> WHAT IS BEING ASKED
Only lines holding the word "result" are wanted. Copy them from the listing below.

INPUT DATA: Begin

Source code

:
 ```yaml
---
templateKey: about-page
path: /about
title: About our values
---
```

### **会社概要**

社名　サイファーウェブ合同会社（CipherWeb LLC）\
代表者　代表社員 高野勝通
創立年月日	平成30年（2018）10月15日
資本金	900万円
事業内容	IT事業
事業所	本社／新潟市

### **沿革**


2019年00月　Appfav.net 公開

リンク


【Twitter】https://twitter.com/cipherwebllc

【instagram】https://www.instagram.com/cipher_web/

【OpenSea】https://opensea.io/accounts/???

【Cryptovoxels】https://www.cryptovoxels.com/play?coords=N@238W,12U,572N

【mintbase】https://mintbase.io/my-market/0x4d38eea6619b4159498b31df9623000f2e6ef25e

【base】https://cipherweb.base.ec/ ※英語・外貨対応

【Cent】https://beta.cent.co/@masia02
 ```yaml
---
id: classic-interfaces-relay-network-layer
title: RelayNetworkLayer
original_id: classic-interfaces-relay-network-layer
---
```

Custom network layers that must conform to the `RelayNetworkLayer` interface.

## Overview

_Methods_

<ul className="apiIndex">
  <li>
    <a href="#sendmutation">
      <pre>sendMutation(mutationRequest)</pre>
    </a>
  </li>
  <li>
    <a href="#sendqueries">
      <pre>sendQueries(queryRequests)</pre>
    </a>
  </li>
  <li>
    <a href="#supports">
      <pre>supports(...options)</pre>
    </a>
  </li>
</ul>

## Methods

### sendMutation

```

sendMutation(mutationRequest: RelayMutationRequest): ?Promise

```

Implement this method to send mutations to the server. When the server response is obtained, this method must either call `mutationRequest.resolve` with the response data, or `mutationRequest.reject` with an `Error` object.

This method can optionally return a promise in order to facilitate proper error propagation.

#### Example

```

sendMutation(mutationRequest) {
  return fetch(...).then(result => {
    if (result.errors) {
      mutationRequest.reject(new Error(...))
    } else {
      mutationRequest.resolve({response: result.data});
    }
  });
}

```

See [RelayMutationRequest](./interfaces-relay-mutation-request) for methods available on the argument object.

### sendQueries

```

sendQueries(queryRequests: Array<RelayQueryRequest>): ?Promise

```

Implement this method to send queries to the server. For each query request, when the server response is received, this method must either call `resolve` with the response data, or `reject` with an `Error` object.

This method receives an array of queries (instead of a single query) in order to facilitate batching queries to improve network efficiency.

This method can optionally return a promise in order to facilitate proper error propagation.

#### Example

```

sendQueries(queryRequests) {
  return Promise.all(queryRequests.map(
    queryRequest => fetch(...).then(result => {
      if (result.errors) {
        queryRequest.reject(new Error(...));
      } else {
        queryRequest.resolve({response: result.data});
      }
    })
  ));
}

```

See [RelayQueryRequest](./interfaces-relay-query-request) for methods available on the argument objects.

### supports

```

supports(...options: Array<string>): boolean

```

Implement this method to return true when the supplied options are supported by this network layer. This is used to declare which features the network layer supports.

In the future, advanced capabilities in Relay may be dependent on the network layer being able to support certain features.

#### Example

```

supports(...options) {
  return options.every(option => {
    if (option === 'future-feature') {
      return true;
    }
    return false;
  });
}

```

INPUT DATA: End

> ANSWER SECTION
  return fetch(...).then(result => {
    if (result.errors) {
      mutationRequest.resolve({response: result.data});
    queryRequest => fetch(...).then(result => {
      if (result.errors) {
        queryRequest.resolve({response: result.data});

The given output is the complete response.